Below is a listing. Write out exactly its lines between the one holding "4)This is heatmap" and the one holding "### Future telecommunications", inclusive.

▶ _EXERCISE INPUT_:
• • •
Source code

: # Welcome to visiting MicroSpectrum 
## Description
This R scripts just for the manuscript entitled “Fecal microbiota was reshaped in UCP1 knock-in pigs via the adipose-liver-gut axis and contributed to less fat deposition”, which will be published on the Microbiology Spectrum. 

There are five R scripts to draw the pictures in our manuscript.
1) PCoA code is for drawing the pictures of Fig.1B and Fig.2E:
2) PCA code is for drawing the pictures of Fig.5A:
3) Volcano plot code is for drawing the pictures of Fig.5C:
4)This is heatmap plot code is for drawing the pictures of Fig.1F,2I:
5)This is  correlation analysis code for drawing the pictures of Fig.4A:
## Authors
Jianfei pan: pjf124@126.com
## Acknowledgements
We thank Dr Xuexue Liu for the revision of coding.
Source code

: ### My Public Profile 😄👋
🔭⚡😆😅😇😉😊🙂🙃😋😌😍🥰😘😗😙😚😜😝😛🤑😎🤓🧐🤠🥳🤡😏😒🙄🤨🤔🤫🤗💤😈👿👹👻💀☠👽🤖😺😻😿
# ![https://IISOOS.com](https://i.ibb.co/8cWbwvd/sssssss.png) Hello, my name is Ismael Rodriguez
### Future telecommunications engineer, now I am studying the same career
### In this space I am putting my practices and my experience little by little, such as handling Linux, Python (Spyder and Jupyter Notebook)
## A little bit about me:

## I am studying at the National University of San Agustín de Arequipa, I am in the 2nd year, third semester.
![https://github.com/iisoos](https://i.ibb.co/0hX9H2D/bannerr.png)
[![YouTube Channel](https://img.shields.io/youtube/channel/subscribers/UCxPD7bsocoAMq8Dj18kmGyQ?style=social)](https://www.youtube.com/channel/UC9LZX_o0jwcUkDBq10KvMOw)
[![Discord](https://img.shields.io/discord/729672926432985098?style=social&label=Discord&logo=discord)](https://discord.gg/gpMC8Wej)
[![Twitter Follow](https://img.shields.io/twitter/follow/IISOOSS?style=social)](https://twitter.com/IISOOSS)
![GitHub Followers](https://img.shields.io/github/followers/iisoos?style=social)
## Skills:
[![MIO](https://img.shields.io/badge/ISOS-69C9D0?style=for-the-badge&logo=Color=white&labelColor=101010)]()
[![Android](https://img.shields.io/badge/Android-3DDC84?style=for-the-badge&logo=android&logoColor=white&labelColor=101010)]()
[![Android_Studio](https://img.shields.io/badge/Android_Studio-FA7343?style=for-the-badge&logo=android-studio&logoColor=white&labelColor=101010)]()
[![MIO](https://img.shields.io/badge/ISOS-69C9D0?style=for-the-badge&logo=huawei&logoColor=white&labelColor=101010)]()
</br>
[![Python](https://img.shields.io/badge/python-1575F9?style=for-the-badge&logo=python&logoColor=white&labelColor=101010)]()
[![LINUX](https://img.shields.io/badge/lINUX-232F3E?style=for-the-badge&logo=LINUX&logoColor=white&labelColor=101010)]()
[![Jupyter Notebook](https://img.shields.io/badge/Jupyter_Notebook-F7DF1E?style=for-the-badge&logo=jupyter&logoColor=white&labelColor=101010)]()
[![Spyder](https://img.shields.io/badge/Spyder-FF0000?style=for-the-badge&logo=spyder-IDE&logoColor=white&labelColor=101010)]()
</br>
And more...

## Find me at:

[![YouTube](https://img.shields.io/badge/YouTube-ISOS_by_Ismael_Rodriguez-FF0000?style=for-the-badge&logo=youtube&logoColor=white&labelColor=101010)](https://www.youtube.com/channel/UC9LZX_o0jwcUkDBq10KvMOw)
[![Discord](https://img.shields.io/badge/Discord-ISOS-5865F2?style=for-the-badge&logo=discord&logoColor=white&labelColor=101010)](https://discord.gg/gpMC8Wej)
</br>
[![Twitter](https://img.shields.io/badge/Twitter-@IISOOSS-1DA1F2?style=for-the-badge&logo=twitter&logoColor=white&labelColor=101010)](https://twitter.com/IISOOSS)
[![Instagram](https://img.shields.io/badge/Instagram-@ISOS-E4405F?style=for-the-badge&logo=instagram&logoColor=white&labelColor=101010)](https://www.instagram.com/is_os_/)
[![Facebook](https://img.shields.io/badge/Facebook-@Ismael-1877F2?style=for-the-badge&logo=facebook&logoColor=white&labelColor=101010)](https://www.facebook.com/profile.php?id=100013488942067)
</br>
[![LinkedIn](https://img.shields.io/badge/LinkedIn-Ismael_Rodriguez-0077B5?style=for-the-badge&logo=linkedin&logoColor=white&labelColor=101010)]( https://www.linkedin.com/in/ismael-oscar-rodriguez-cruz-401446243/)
• • •
▶ _OUTPUT FOR THIS EXERCISE_:
4)This is heatmap plot code is for drawing the pictures of Fig.1F,2I:
5)This is  correlation analysis code for drawing the pictures of Fig.4A:
## Authors
Jianfei pan: pjf124@126.com
## Acknowledgements
We thank Dr Xuexue Liu for the revision of coding.
Source code

: ### My Public Profile 😄👋
🔭⚡😆😅😇😉😊🙂🙃😋😌😍🥰😘😗😙😚😜😝😛🤑😎🤓🧐🤠🥳🤡😏😒🙄🤨🤔🤫🤗💤😈👿👹👻💀☠👽🤖😺😻😿
# ![https://IISOOS.com](https://i.ibb.co/8cWbwvd/sssssss.png) Hello, my name is Ismael Rodriguez
### Future telecommunications engineer, now I am studying the same career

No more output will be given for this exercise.